→ PROBLEM DESCRIPTION
Set down every line below, word for word.

━━━

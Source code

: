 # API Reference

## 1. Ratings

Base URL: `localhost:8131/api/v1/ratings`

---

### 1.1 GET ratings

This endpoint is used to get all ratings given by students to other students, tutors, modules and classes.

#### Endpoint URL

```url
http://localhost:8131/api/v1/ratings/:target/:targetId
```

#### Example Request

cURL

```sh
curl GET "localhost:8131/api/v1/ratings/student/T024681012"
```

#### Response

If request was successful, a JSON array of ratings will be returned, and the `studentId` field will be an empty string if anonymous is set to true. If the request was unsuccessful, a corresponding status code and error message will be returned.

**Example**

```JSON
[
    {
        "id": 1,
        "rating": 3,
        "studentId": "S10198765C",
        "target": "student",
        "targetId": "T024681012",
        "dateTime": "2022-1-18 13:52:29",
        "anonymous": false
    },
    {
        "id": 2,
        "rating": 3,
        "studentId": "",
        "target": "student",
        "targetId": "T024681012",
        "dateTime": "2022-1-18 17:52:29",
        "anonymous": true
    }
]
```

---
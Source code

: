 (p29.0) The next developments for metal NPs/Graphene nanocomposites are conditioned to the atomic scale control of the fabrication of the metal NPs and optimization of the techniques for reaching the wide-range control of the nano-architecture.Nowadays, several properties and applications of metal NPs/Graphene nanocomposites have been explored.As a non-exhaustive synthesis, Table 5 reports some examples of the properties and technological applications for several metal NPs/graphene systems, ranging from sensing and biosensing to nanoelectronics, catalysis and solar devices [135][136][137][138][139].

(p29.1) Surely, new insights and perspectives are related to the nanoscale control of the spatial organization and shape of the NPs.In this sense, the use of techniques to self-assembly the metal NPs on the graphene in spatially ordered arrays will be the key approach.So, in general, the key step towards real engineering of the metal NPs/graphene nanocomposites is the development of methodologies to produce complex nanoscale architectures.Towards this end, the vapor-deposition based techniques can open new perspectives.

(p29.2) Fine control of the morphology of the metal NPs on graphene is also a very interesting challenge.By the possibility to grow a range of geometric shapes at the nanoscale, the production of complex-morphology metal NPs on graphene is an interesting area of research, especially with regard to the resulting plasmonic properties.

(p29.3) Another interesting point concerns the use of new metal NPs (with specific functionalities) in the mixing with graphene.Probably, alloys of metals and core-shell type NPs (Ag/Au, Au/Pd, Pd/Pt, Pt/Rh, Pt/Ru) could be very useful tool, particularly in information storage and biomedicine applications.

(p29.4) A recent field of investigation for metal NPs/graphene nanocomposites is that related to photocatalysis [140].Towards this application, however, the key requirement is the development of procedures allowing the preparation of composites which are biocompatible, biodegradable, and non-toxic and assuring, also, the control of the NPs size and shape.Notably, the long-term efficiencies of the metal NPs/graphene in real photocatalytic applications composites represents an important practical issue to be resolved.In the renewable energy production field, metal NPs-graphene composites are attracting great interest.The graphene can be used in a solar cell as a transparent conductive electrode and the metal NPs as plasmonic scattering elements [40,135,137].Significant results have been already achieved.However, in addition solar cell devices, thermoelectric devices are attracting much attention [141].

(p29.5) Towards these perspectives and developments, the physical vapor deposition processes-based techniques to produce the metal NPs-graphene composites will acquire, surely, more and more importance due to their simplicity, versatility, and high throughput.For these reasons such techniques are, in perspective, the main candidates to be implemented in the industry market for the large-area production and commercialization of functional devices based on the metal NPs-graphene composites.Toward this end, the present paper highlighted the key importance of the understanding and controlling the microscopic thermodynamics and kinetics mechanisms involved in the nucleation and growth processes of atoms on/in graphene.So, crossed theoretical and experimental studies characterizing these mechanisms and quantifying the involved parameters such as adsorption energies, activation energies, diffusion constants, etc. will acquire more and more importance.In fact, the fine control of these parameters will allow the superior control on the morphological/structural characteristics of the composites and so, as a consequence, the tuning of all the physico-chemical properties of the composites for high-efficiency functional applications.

━━━

→ RESPONSE FOR THIS EXERCISE
Source code

: # API Reference

## 1. Ratings

Base URL: `localhost:8131/api/v1/ratings`

---

### 1.1 GET ratings

This endpoint is used to get all ratings given by students to other students, tutors, modules and classes.

#### Endpoint URL

```url
http://localhost:8131/api/v1/ratings/:target/:targetId
```

#### Example Request

cURL

```sh
curl GET "localhost:8131/api/v1/ratings/student/T024681012"
```

#### Response

If request was successful, a JSON array of ratings will be returned, and the `studentId` field will be an empty string if anonymous is set to true. If the request was unsuccessful, a corresponding status code and error message will be returned.

**Example**

```JSON
[
    {
        "id": 1,
        "rating": 3,
        "studentId": "S10198765C",
        "target": "student",
        "targetId": "T024681012",
        "dateTime": "2022-1-18 13:52:29",
        "anonymous": false
    },
    {
        "id": 2,
        "rating": 3,
        "studentId": "",
        "target": "student",
        "targetId": "T024681012",
        "dateTime": "2022-1-18 17:52:29",
        "anonymous": true
    }
]
```

---
Source code

: (p29.0) The next developments for metal NPs/Graphene nanocomposites are conditioned to the atomic scale control of the fabrication of the metal NPs and optimization of the techniques for reaching the wide-range control of the nano-architecture.Nowadays, several properties and applications of metal NPs/Graphene nanocomposites have been explored.As a non-exhaustive synthesis, Table 5 reports some examples of the properties and technological applications for several metal NPs/graphene systems, ranging from sensing and biosensing to nanoelectronics, catalysis and solar devices [135][136][137][138][139].

(p29.1) Surely, new insights and perspectives are related to the nanoscale control of the spatial organization and shape of the NPs.In this sense, the use of techniques to self-assembly the metal NPs on the graphene in spatially ordered arrays will be the key approach.So, in general, the key step towards real engineering of the metal NPs/graphene nanocomposites is the development of methodologies to produce complex nanoscale architectures.Towards this end, the vapor-deposition based techniques can open new perspectives.

(p29.2) Fine control of the morphology of the metal NPs on graphene is also a very interesting challenge.By the possibility to grow a range of geometric shapes at the nanoscale, the production of complex-morphology metal NPs on graphene is an interesting area of research, especially with regard to the resulting plasmonic properties.

(p29.3) Another interesting point concerns the use of new metal NPs (with specific functionalities) in the mixing with graphene.Probably, alloys of metals and core-shell type NPs (Ag/Au, Au/Pd, Pd/Pt, Pt/Rh, Pt/Ru) could be very useful tool, particularly in information storage and biomedicine applications.

(p29.4) A recent field of investigation for metal NPs/graphene nanocomposites is that related to photocatalysis [140].Towards this application, however, the key requirement is the development of procedures allowing the preparation of composites which are biocompatible, biodegradable, and non-toxic and assuring, also, the control of the NPs size and shape.Notably, the long-term efficiencies of the metal NPs/graphene in real photocatalytic applications composites represents an important practical issue to be resolved.In the renewable energy production field, metal NPs-graphene composites are attracting great interest.The graphene can be used in a solar cell as a transparent conductive electrode and the metal NPs as plasmonic scattering elements [40,135,137].Significant results have been already achieved.However, in addition solar cell devices, thermoelectric devices are attracting much attention [141].

(p29.5) Towards these perspectives and developments, the physical vapor deposition processes-based techniques to produce the metal NPs-graphene composites will acquire, surely, more and more importance due to their simplicity, versatility, and high throughput.For these reasons such techniques are, in perspective, the main candidates to be implemented in the industry market for the large-area production and commercialization of functional devices based on the metal NPs-graphene composites.Toward this end, the present paper highlighted the key importance of the understanding and controlling the microscopic thermodynamics and kinetics mechanisms involved in the nucleation and growth processes of atoms on/in graphene.So, crossed theoretical and experimental studies characterizing these mechanisms and quantifying the involved parameters such as adsorption energies, activation energies, diffusion constants, etc. will acquire more and more importance.In fact, the fine control of these parameters will allow the superior control on the morphological/structural characteristics of the composites and so, as a consequence, the tuning of all the physico-chemical properties of the composites for high-efficiency functional applications.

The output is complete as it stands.